━━ Material provided ━━

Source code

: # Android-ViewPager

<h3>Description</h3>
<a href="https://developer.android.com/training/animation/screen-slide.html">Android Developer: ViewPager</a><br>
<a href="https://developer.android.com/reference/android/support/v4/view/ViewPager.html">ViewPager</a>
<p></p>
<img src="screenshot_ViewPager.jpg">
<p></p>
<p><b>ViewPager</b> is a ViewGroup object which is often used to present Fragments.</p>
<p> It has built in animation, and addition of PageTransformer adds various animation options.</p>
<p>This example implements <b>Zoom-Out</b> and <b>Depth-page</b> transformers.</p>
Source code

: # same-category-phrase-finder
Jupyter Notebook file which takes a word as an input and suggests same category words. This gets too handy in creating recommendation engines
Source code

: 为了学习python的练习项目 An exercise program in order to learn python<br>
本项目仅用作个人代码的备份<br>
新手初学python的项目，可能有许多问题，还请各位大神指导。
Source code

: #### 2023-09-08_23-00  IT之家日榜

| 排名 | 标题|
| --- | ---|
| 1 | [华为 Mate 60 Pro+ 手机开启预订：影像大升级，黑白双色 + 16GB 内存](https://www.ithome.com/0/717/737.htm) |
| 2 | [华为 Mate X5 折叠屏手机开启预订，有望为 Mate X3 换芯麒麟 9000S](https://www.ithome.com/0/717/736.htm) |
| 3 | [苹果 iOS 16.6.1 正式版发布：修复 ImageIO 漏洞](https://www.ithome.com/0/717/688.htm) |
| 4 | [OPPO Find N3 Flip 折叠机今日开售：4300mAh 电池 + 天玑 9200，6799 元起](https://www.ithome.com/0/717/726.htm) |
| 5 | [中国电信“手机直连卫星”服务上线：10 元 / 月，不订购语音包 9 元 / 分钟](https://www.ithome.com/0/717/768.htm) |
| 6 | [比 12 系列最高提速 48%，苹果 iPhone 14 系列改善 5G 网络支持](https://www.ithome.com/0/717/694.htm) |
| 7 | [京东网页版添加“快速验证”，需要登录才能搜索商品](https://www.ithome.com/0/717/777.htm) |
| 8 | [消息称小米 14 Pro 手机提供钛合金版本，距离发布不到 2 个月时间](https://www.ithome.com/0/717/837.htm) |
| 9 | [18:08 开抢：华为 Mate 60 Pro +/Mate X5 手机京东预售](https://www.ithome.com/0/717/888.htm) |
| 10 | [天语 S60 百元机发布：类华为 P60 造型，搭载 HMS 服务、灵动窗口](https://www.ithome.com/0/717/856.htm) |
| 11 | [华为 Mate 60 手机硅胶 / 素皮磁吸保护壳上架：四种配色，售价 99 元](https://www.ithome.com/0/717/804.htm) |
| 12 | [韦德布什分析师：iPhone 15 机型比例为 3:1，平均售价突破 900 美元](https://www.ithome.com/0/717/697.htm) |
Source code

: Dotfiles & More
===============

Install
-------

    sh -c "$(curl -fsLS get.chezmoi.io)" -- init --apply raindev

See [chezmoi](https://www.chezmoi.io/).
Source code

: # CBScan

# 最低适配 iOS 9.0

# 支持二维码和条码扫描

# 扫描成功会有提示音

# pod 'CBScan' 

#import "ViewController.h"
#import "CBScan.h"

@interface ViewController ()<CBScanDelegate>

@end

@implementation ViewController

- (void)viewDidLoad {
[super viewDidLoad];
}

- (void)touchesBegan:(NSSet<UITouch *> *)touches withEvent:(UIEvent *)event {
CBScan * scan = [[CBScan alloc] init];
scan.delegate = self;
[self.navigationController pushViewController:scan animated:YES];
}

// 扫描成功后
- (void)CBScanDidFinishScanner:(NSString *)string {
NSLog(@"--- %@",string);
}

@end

━━━

-- Your instructions --
For the word "html", please count the lines in the data where it appears and respond with the number only.

-- Response box --
2